BEGIN Data shown
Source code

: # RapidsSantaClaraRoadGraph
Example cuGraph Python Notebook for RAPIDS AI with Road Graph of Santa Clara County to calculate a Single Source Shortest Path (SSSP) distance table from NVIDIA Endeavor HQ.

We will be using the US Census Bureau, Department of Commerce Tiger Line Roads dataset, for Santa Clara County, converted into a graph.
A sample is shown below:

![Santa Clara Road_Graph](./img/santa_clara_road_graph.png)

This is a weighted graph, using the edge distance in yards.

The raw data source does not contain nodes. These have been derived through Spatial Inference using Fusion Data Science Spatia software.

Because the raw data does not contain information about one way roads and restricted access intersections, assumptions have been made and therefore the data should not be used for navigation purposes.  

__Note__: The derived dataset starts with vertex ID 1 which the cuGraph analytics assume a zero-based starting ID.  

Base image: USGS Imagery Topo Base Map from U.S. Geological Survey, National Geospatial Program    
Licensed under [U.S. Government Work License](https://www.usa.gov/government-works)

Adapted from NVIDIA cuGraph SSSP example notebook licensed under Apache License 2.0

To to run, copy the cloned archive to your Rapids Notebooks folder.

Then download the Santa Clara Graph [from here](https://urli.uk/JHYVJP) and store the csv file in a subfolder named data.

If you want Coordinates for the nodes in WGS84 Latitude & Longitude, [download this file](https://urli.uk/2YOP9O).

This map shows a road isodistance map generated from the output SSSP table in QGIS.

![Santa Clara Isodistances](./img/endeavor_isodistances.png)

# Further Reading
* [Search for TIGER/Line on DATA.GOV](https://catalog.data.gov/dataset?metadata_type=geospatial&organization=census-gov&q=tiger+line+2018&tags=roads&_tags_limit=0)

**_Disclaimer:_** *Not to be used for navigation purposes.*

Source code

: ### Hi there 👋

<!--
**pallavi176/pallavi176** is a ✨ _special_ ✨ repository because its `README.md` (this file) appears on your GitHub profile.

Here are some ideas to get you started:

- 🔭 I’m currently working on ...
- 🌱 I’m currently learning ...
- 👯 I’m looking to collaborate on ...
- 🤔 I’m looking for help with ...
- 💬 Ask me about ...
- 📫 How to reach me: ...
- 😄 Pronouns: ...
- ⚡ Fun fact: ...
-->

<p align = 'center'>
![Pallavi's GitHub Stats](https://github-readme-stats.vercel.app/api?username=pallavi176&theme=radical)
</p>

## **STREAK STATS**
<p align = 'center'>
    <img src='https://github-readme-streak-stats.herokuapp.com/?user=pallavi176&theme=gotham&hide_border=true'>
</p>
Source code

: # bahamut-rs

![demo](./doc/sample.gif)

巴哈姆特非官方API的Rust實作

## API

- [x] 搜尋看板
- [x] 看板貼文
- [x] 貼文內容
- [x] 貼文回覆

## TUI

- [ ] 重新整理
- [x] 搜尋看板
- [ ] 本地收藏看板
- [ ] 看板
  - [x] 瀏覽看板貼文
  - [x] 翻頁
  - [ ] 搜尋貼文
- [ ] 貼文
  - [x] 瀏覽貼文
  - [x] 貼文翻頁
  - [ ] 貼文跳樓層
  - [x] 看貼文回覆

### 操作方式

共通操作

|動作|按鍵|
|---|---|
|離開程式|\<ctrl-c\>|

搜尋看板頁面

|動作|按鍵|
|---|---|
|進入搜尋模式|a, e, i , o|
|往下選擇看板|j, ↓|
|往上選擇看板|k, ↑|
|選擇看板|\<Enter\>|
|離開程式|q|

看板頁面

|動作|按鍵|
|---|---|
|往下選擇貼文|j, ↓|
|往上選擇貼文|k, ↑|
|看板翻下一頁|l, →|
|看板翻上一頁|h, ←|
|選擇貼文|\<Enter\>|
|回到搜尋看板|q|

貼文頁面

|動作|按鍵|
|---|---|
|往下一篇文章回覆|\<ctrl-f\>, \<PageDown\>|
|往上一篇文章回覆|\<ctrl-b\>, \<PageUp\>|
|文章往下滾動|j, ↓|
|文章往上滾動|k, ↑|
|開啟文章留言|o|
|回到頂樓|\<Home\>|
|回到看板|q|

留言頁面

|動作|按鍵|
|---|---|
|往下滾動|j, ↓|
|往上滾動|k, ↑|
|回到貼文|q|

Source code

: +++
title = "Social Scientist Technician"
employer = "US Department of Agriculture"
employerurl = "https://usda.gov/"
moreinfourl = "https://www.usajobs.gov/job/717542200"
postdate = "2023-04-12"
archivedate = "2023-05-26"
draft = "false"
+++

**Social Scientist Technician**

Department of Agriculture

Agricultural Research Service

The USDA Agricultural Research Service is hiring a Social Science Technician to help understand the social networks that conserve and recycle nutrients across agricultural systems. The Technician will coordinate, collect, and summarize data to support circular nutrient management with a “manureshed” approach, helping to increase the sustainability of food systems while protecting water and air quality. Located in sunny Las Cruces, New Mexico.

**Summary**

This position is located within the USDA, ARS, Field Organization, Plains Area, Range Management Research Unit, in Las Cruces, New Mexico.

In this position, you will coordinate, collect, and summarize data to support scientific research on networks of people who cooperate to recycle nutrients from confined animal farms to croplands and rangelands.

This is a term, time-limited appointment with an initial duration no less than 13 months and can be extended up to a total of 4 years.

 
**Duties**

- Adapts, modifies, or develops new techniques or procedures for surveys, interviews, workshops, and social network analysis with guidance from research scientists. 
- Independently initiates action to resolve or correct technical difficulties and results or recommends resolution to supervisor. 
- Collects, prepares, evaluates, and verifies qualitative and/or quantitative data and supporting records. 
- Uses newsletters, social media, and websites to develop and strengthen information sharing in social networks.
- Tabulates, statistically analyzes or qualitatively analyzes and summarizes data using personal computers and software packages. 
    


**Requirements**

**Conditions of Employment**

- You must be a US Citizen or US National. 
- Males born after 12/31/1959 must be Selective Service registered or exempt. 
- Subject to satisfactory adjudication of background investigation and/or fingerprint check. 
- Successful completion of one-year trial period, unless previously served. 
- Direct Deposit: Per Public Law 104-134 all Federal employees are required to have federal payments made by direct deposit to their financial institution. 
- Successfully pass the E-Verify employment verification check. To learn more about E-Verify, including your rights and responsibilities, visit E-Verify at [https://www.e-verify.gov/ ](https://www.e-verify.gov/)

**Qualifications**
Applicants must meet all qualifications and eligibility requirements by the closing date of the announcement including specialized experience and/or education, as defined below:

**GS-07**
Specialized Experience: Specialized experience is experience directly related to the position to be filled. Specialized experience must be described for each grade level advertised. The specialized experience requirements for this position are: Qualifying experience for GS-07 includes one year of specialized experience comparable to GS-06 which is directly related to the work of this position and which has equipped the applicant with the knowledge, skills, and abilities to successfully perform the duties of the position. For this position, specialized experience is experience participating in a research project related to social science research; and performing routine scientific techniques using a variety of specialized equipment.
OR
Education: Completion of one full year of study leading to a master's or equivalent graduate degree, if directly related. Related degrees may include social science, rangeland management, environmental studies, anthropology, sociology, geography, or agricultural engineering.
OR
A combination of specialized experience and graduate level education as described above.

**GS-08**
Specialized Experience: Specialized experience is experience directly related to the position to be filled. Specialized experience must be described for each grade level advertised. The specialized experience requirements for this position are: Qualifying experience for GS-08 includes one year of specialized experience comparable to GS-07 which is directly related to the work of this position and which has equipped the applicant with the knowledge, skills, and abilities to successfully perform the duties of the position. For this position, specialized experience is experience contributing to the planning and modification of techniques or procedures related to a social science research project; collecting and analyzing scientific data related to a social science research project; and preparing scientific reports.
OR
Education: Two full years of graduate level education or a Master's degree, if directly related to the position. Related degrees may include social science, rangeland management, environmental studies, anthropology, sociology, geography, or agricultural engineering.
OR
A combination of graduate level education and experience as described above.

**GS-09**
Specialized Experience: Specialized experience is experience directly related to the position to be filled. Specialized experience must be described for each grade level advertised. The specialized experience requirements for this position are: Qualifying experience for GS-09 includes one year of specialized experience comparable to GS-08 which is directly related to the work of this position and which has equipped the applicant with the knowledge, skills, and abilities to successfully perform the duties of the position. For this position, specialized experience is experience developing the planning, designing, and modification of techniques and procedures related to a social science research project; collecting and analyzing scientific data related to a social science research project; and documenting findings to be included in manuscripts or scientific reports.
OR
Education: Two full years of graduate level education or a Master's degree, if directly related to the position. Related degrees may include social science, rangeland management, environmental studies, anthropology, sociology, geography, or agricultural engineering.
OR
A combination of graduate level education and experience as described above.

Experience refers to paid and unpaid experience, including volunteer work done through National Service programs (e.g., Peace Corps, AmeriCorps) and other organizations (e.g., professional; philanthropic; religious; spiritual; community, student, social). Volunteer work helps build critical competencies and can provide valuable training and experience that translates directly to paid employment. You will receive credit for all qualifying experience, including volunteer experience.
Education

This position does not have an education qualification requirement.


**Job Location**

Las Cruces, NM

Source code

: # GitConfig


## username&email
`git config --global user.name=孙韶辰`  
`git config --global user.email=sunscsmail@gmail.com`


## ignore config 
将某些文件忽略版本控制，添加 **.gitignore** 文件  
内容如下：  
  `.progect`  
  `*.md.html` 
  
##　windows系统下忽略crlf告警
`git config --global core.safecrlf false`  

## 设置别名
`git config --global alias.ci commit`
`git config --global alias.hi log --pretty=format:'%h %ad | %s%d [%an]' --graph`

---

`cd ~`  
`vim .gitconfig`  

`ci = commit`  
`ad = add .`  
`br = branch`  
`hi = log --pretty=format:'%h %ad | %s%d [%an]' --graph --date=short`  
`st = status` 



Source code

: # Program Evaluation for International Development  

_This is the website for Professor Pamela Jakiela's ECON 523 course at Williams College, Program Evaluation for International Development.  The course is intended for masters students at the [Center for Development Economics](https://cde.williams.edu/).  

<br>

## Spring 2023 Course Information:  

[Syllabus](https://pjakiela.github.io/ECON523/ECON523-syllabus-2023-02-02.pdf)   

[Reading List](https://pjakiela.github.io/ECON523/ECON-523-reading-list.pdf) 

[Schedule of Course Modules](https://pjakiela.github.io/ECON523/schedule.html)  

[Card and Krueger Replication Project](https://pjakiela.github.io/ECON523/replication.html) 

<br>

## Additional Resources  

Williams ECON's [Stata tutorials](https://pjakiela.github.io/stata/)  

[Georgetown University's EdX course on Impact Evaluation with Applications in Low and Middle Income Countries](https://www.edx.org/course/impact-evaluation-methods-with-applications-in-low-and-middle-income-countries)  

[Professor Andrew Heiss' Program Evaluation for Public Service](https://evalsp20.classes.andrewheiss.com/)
END Data shown
→ **Required work**: Working through the entries above, copy every line in which "alias" is found.

→ **Exercise answer**:
`git config --global alias.ci commit`
`git config --global alias.hi log --pretty=format:'%h %ad | %s%d [%an]' --graph`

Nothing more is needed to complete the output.